» **Exercise**
Could you output the complete listing given below exactly?

» **Given data**

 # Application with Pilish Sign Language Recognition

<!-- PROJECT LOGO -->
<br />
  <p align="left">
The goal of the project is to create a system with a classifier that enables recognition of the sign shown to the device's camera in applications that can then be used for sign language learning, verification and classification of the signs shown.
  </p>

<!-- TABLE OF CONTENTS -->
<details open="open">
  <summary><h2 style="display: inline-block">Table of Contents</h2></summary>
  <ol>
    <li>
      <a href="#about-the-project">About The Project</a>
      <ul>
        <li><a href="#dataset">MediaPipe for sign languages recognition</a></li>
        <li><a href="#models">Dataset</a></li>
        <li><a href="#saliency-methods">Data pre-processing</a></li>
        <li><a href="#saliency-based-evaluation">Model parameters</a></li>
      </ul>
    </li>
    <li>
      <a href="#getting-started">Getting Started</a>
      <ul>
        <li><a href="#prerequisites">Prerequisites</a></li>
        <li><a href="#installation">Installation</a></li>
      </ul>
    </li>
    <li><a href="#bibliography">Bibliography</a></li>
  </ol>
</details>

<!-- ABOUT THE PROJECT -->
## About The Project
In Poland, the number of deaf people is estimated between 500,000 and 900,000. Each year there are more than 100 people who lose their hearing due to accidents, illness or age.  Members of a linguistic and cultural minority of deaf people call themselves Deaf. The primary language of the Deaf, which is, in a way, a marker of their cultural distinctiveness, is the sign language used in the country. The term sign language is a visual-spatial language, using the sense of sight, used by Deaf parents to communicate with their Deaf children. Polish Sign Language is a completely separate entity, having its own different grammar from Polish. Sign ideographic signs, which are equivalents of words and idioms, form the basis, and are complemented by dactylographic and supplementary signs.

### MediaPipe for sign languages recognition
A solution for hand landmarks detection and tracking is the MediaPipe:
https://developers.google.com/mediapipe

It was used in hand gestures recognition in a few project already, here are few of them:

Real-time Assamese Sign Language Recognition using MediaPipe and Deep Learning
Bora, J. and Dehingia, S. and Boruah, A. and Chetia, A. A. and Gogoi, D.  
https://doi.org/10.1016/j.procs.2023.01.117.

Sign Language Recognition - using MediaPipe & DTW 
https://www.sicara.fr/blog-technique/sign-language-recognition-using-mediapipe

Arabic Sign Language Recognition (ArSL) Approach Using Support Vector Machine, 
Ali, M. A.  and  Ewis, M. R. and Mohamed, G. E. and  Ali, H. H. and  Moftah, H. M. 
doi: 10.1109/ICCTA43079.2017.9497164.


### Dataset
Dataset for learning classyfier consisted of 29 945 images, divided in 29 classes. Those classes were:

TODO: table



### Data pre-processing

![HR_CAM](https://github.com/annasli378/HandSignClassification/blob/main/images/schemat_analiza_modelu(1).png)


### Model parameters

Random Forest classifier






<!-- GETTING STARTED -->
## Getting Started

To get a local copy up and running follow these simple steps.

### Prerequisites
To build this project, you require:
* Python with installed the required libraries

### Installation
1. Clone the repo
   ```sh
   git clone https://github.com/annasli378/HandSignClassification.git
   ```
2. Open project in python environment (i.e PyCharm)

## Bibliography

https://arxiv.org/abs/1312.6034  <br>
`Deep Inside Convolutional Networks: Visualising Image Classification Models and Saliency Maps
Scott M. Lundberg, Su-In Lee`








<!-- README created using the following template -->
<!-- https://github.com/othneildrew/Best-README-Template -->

» **Response**
 # Application with Pilish Sign Language Recognition

<!-- PROJECT LOGO -->
<br />
  <p align="left">
The goal of the project is to create a system with a classifier that enables recognition of the sign shown to the device's camera in applications that can then be used for sign language learning, verification and classification of the signs shown.
  </p>

<!-- TABLE OF CONTENTS -->
<details open="open">
  <summary><h2 style="display: inline-block">Table of Contents</h2></summary>
  <ol>
    <li>
      <a href="#about-the-project">About The Project</a>
      <ul>
        <li><a href="#dataset">MediaPipe for sign languages recognition</a></li>
        <li><a href="#models">Dataset</a></li>
        <li><a href="#saliency-methods">Data pre-processing</a></li>
        <li><a href="#saliency-based-evaluation">Model parameters</a></li>
      </ul>
    </li>
    <li>
      <a href="#getting-started">Getting Started</a>
      <ul>
        <li><a href="#prerequisites">Prerequisites</a></li>
        <li><a href="#installation">Installation</a></li>
      </ul>
    </li>
    <li><a href="#bibliography">Bibliography</a></li>
  </ol>
</details>

<!-- ABOUT THE PROJECT -->
## About The Project
In Poland, the number of deaf people is estimated between 500,000 and 900,000. Each year there are more than 100 people who lose their hearing due to accidents, illness or age.  Members of a linguistic and cultural minority of deaf people call themselves Deaf. The primary language of the Deaf, which is, in a way, a marker of their cultural distinctiveness, is the sign language used in the country. The term sign language is a visual-spatial language, using the sense of sight, used by Deaf parents to communicate with their Deaf children. Polish Sign Language is a completely separate entity, having its own different grammar from Polish. Sign ideographic signs, which are equivalents of words and idioms, form the basis, and are complemented by dactylographic and supplementary signs.

### MediaPipe for sign languages recognition
A solution for hand landmarks detection and tracking is the MediaPipe:
https://developers.google.com/mediapipe

It was used in hand gestures recognition in a few project already, here are few of them:

Real-time Assamese Sign Language Recognition using MediaPipe and Deep Learning
Bora, J. and Dehingia, S. and Boruah, A. and Chetia, A. A. and Gogoi, D.  
https://doi.org/10.1016/j.procs.2023.01.117.

Sign Language Recognition - using MediaPipe & DTW 
https://www.sicara.fr/blog-technique/sign-language-recognition-using-mediapipe

Arabic Sign Language Recognition (ArSL) Approach Using Support Vector Machine, 
Ali, M. A.  and  Ewis, M. R. and Mohamed, G. E. and  Ali, H. H. and  Moftah, H. M. 
doi: 10.1109/ICCTA43079.2017.9497164.


### Dataset
Dataset for learning classyfier consisted of 29 945 images, divided in 29 classes. Those classes were:

TODO: table



### Data pre-processing

![HR_CAM](https://github.com/annasli378/HandSignClassification/blob/main/images/schemat_analiza_modelu(1).png)


### Model parameters

Random Forest classifier






<!-- GETTING STARTED -->
## Getting Started

To get a local copy up and running follow these simple steps.

### Prerequisites
To build this project, you require:
* Python with installed the required libraries

### Installation
1. Clone the repo
   ```sh
   git clone https://github.com/annasli378/HandSignClassification.git
   ```
2. Open project in python environment (i.e PyCharm)

## Bibliography

https://arxiv.org/abs/1312.6034  <br>
`Deep Inside Convolutional Networks: Visualising Image Classification Models and Saliency Maps
Scott M. Lundberg, Su-In Lee`








<!-- README created using the following template -->
<!-- https://github.com/othneildrew/Best-README-Template -->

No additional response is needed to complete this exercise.